今回編集部が取り上げるのは、Hentai Penguinが手がけたスマホゲーム『明日香調教日記~愛という名の脅迫~』である。販売数2,170本、評価4.26点(46件)という数字が示す通り、ニッチなジャンルを突き詰めながらも、確かな支持層を掴んだ一作だ。
本作の核心を一言で表すならば、「脅迫」という禁断の構図を通じて描かれる、ある少女の変容の記録である。タイトルに「愛という名の」という修飾が添えられているのは意味深長で、単純な力関係の支配にとどまらない、複雑な感情の絡み合いを示唆している。学校・学園という閉鎖的な空間を舞台に設定することで、日常と逸脱の落差が一層際立つ構造となっており、この設定選択だけでも作り手のシナリオセンスが伝わってくる。
ジャンル構成を見ると、本誌がとりわけ注目したいのは「寝取らせ」と「羞恥/恥辱」の組み合わせだ。この二要素は相乗効果を生みやすい反面、バランスを誤るとどちらも薄味になるという難しさがある。本作はそこを丁寧に制御しており、主人公・明日香の感情の揺れを軸に据えることで、ただの性的刺激の羅列に堕することなく、プレイヤーを物語として牽引する力を保っている。こうした構成力は、同ジャンルの量産型作品と一線を画す部分と言えるだろう。
褐色・日焼けというビジュアル属性も、本作の個性を語るうえで外せない要素だ。褐色肌のキャラクターは視覚的なインパクトが強く、それが羞恥や恥辱の描写と組み合わさることで、キャラクターの感情表現に独特の色彩を与えている。白い制服との対比、あるいは汗ばんだ肌の質感といった演出は、スマホ画面という限られた表示領域においても十分な存在感を放つ。Hentai Penguinがこのキャラクター造形に相当の力を注いだことは、イラストの随所から読み取れる。
スマホゲームという形式もまた、本作の評価を語るうえで重要な文脈を提供する。PCブラウザ全盛のアダルトゲーム市場において、スマホ最適化を正面から選択するサークルはまだ多くない。タッチ操作に最適化されたUI設計、縦横どちらでも崩れないレイアウト、そして片手でも快適に進行できるテキスト量のコントロールなど、スマホ専用設計ならではの使い勝手の良さが、2,000本超という販売実績を後押しした一因と見て間違いない。ユーザーのライフスタイルに寄り添う設計思想は、同人ゲーム界においても今後ますます重要になるアプローチだ。

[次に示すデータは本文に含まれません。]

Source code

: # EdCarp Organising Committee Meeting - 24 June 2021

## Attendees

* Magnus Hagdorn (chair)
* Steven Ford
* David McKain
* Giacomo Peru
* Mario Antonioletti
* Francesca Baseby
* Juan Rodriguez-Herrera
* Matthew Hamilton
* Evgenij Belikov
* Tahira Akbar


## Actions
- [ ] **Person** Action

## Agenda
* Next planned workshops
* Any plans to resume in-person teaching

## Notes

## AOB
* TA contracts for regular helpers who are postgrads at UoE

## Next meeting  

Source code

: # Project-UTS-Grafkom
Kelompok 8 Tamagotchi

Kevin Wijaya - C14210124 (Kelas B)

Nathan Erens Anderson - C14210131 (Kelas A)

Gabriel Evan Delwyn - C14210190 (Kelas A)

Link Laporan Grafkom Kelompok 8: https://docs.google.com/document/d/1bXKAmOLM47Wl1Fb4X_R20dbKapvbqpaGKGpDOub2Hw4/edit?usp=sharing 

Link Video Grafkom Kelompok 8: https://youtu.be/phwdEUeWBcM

「オナサポ」要素を正式にジャンルとして打ち出している点も興味深い。プレイヤーの能動的な参加を前提とした設計は、単なる鑑賞型コンテンツとは一線を画す没入感を生む。明日香という一人の女性キャラクターの「調教日記」という体裁を取りながら、実質的にはプレイヤー自身がその記録の共著者となる——そうした設計の妙が、46件という決して多くはないレビュー件数のなかで4.26という高評価を生み出した背景にあると本誌は分析する。

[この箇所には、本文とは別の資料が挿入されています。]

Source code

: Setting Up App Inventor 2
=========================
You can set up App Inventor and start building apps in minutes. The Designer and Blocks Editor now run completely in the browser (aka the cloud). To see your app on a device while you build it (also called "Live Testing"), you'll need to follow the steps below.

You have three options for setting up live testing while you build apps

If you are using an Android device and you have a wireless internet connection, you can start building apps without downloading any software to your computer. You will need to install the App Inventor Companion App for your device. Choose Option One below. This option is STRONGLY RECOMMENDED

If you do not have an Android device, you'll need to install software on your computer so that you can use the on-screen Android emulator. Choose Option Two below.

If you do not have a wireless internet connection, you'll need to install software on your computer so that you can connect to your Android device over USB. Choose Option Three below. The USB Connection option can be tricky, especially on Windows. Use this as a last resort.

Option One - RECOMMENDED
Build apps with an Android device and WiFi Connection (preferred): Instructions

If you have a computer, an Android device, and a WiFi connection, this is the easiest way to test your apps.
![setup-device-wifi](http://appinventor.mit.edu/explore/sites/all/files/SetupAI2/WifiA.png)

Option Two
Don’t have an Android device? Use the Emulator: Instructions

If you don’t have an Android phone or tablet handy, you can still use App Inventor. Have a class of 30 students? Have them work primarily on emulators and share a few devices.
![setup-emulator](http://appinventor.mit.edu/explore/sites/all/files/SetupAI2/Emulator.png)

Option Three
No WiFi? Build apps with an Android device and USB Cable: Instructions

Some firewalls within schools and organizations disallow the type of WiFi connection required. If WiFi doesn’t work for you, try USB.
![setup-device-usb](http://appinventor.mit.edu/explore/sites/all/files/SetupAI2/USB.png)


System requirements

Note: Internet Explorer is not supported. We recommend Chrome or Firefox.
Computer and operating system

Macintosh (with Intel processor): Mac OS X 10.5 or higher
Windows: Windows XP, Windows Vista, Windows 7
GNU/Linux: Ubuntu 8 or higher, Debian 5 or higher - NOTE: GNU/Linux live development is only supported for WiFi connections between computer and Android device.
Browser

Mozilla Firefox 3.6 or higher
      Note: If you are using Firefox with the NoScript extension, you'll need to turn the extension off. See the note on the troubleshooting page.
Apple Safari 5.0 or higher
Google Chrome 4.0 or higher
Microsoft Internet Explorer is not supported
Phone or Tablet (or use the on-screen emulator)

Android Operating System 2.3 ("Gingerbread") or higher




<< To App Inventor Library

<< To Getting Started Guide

スパンキングや放尿といった要素については、描写の過激さよりも「文脈のなかでの必然性」が評価を左右する。本作がこれらの要素をシナリオの流れに組み込むことに成功しているのは、あくまで明日香という個性を持ったキャラクターの物語として全体を設計しているからだ。キャラクターへの感情的な投資がなければ、こうした極端な描写は空疎になりがちだが、本作はその罠を避けている。
Hentai Penguinという名のサークルは、その名称のユニークさとは裏腹に、作品づくりへの真摯な姿勢が本作から滲み出ている。2,170本という販売実績は、アダルト同人ゲームの海において、確実に読者の心を射抜いた証左だ。本誌が太鼓判を押す、スマホ時代の調教ゲームの到達点の一つとして、この作品の名を記憶に刻んでおきたい。